L’ACQUISITION D’ECRITS DE ROBESPIERRE

publié le 3 juil. 2011, 02:56 par Jean-Pierre Rissoan
  20/05/2011  

L’ACQUISITION D'ECRITS DE ROBESPIERRE : UNE GRANDE POLITESSE REPUBLICAINE

 

par Jack RALITE,

ancien ministre,

sénateur (PCF) de la Seine-Saint-Denis.

 

Nous étions heureux et à l'évidence nombreux à l'être dans la salle de Sotheby's, juste en face de l'Élysée, mercredi à 15h30, où se jouait l'avenir d'un ensemble exceptionnel de papiers de travail de Robespierre, qui, via la courageuse famille de son ami le conventionnel Le Bas, réapparaissait, 217 ans après l'élimination de l'Incorruptible.

Le commissaire-priseur donna le léger coup de marteau traditionnel, adjugeant les documents au montant atteint par les enchères. Aussitôt, M. Hervé Lemoine, directeur du service interministériel des Archives de France, déclara d'une voix dont on percevait la fierté, qu'il mettait ces enchères "sous réserve de l'exercice du droit de préemption de l'Etat, au bénéfice des Archives de France". La salle résonna de très vifs applaudissements, traduisant une immense émotion. On venait de vivre un achat vertueux, une grande politesse républicaine.

C'est l'aboutissement des déclarations de nombreux historiens de la Révolution française, notamment de la Société des études robespierristes qui a lancé une souscription ayant atteint les 100.000 euros à ce jour, venant d'un millier de citoyens et citoyennes. Les partis de gauche avaient émis la même opinion ; j'avais demandé aussi à Frédéric Mitterrand, pendant les questions d'actualité au Sénat, de garantir l'achat de ces pièces historiques.

C'est la reconnaissance de la valorisation du rôle des Archives, qui en ont bien besoin. Il s'agit, en effet, de textes manuscrits corrigés, biffés, raturés, c'est-à-dire nous faisant assister à la naissance d'une pensée. Comme le dit Michaux : "La pensée, avant d'être oeuvre, est trajet".

C'est la confirmation que le personnage de Robespierre, homme d'État hautement responsable dans un moment de tourments, grand orateur et législateur, a marqué notre histoire nationale en profondeur. Certains le pensaient discrédité, l'épisode de ces textes montre qu'il n'en est rien. "Ce guillotiné de naissance", comme l'appelait Julien Gracq, ajoutant qu'il avait un "rayonnement sans égal", est resté au cœur de nombreux de nos concitoyens. C'est qu'il était patriote, pacifiste, et donnait une haute idée de la France. Gracq ajoutait qu'il avait voulu par un coup de barre dune hardiesse inégalée "réécrire au bien" ce que "des siècles de lutte terrible avaient écrit au mal".

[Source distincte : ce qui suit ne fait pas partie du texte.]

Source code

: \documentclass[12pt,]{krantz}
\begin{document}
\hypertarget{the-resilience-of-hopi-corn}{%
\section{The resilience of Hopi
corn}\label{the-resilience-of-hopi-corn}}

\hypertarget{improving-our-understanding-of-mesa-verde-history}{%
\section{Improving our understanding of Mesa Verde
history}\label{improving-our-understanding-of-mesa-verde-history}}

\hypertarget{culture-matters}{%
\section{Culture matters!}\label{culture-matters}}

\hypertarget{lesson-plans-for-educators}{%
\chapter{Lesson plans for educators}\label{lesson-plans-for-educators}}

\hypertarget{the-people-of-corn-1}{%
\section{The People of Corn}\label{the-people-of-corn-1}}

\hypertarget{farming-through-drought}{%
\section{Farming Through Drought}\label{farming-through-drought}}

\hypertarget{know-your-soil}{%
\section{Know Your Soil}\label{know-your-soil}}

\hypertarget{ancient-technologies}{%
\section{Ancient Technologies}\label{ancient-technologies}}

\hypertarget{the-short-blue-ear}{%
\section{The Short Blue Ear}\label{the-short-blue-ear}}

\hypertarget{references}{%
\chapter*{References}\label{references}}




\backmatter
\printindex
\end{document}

C'est l'occasion d'une relecture de quelques mots de ce parlementaire révolutionnaire.

S'adressant en 1791 à certains de ses collègues qui le combattaient, Robespierre disait, parlant des hommes : "Vous qui ne les avez jugés que d'après les idées absurdes du despotisme et de l'orgueil féodal ; vous qui, accoutumés aux jargons bizarres qu'il a inventés, avez trouvé simple de dégrader la plus grande partie du genre humain par les mots de canaille, de populace ; vous qui avez révélé au monde qu'il existait des gens sans naissance, comme si tous les hommes qui vivent n’étaient pas nés ( ), j’atteste ( ) qu’en général il n’y a rien d’aussi juste ni d’aussi bon que le peuple, toutes 1es fois qu’il n'est point irrité par l’excès de l'oppression". Et encore : "Personne n'aime les missionnaires armés". "La sensibilité qui gémit presque exclusivement pour les ennemis de la liberté m’est suspecte". "Rien ne doit porter atteinte à la liberté des théâtres ( ) il ne faut pas qu’ils soient soumis à une inspection arbitraire. L'opinion publique est seule juge". "Je crois qu’aucun citoyen ne peut être soumis à aucune peine ni a aucune inquisition pour ses discours ni pour ses écrits". "Périssent nos colonies plutôt que nos principes !". "Laissez faire au peuple tout ce qu’il peut faire par lui-même et seulement le reste par ses représentants"[1]. "Législateurs, vous n'avez rien fait pour la liberté, si vos lois ne tendent pas à diminuer par des moyens doux et efficaces l'extrême inégalité des fortunes".

Ces mots appartiennent au mémoriel national à partager. Le mercredi 18 mai 2011, dans un pluralisme, outrage n'a pas pu être fait à ce "bien commun". Il reste quinze jours pour réunir, l'État en tête, les fonds nécessaires.